The guidelines, listed under the California Department of Education’s proposed Health Education Framework, include educational resources that teach children to reject gender stereotypes and embrace a rainbow of possible gender options. One recommended book called “Who Are You?” teaches that there are at least 15 genders, and that it’s impossible to determine whether a baby is a boy, a girl or something else.
“Babies can’t talk, so grown-ups make a guess by looking at their bodies,” an excerpt reads.
One chapter in the proposed guidelines offers suggestions on how to explain sexuality with kindergartners.
“Discuss gender with kindergarteners by exploring gender stereotypes and asking open-ended questions, such as what are preferred colors, toys, and activities for boys/girls, and then challenging stereotypes if presented,” chapter three reads. “Throughout this discussion, show images of children around the same age who do not conform to typical gender stereotypes. Examples do not have to be exaggerated or overt. Simple differences, such as colors or toy preferences, can demonstrate acceptance of gender non-conformity.”
What about parents who would prefer that their children not be exposed to errant gender ideology? Unfortunately, there would be no opt-out option.
Brenda Lebsack, a writer for EdSource.org, first called attention to the proposed guidelines back in December. Lebsack, who has been a public educator for 20 years, is also a member of the Orange Unified School District board of education in Orange County.
“Since few people will read the nearly 1,000-page draft, which unfortunately is only available in English, I am sharing below some examples that parents and educators may be especially interested in,” she wrote. “Because the California Department of Education is inviting public comment on the draft, I urge all California residents to review the framework and provide input.”
Lebsack highlights several problematic chapters in the new guidelines. Chapter five, for example, includes this tip for discuss sexuality with seventh and eighth graders:
“Some students may be non-monogamous and the term ‘partner(s)’ may be used to be more inclusive,” it reads.
Polyamory, defined as “the practice of, desire to, or orientation toward having consensual non-monogamous relationships (i.e. relationships that may include multiple partners)” and “polyfidelity (which involves more than two people being in romantic and/or sexual relationships which is not open to additional partners), amongst many other set-ups” are discussed as just two of many acceptable options for young people.
Lebsack notes that many of the terms described in the middle and high school resources will be unfamiliar to parents, adding that “many of them are not in the English dictionary.” Despite this, parents won’t be able to choose whether or not their children receive these questionable teachings.

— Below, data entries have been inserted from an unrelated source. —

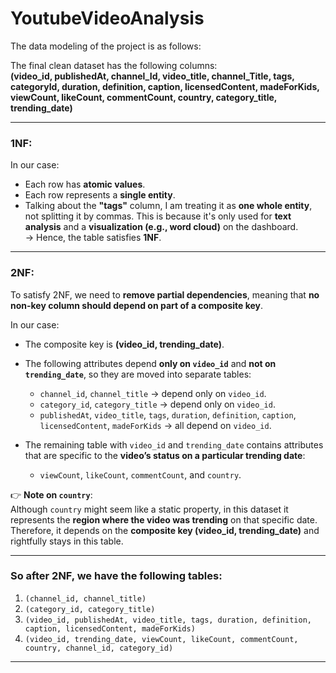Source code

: # YoutubeVideoAnalysis

The data modeling of the project is as follows:

The final clean dataset has the following columns:  
**(video_id, publishedAt, channel_Id, video_title, channel_Title, tags, categoryId, duration, definition, caption, licensedContent, madeForKids, viewCount, likeCount, commentCount, country, category_title, trending_date)**

---

### 1NF:

In our case:
- Each row has **atomic values**.
- Each row represents a **single entity**.
- Talking about the **"tags"** column, I am treating it as **one whole entity**, not splitting it by commas. This is because it's only used for **text analysis** and a **visualization (e.g., word cloud)** on the dashboard.  
→ Hence, the table satisfies **1NF**.

---

### 2NF:

To satisfy 2NF, we need to **remove partial dependencies**, meaning that **no non-key column should depend on part of a composite key**.

In our case:
- The composite key is **(video_id, trending_date)**.
- The following attributes depend **only on `video_id`** and **not on `trending_date`**, so they are moved into separate tables:

  - `channel_id`, `channel_title` → depend only on `video_id`.
  - `category_id`, `category_title` → depend only on `video_id`.
  - `publishedAt`, `video_title`, `tags`, `duration`, `definition`, `caption`, `licensedContent`, `madeForKids` → all depend on `video_id`.

- The remaining table with `video_id` and `trending_date` contains attributes that are specific to the **video’s status on a particular trending date**:
  - `viewCount`, `likeCount`, `commentCount`, and `country`.

👉 **Note on `country`**:  
Although `country` might seem like a static property, in this dataset it represents the **region where the video was trending** on that specific date. Therefore, it depends on the **composite key (video_id, trending_date)** and rightfully stays in this table.

---

### So after 2NF, we have the following tables:

1. `(channel_id, channel_title)`  
2. `(category_id, category_title)`  
3. `(video_id, publishedAt, video_title, tags, duration, definition, caption, licensedContent, madeForKids)`  
4. `(video_id, trending_date, viewCount, likeCount, commentCount, country, channel_id, category_id)`

---
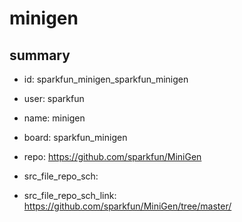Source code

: # minigen
 
## summary 
* id: sparkfun_minigen_sparkfun_minigen
* user: sparkfun
* name: minigen
* board: sparkfun_minigen
* repo: https://github.com/sparkfun/MiniGen



* src_file_repo_sch: 
* src_file_repo_sch_link: https://github.com/sparkfun/MiniGen/tree/master/






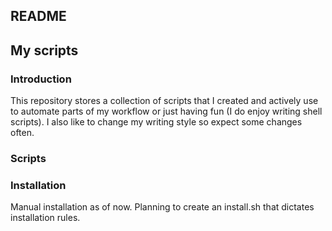 README
------

## My scripts
### Introduction
This repository stores a collection of scripts that I created and actively use
to automate parts of my workflow or just having fun (I do enjoy writing shell
scripts). I also like to change my writing style so expect some changes often.

### Scripts

### Installation
Manual installation as of now. Planning to create an install.sh that dictates
installation rules.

“While parents may assume they can opt out of this instruction, as they can with sexual health education and HIV prevention, this simply is not true,” she writes. “Instruction about gender or sexual orientations that is implemented through the adoption of the framework is exempted from parent notification and opt out requirements (California Education Code 51932b). According to The California Safe School Coalition, state law provides that ‘instruction or materials that discuss gender, sexual orientation, or family life and do not discuss human reproductive organs and their functions’ are not subject to parental notice and opt-out laws.”
Lebsack noted that if passed, the guidelines could be “disastrous” for school districts like Orange, which is already “facing declining enrollment and teacher layoffs.” She noted the real possibility that parents could remove their children from the public school system, “or even leave the state.”
The State Board of Education will vote on the 2019 guidelines in May.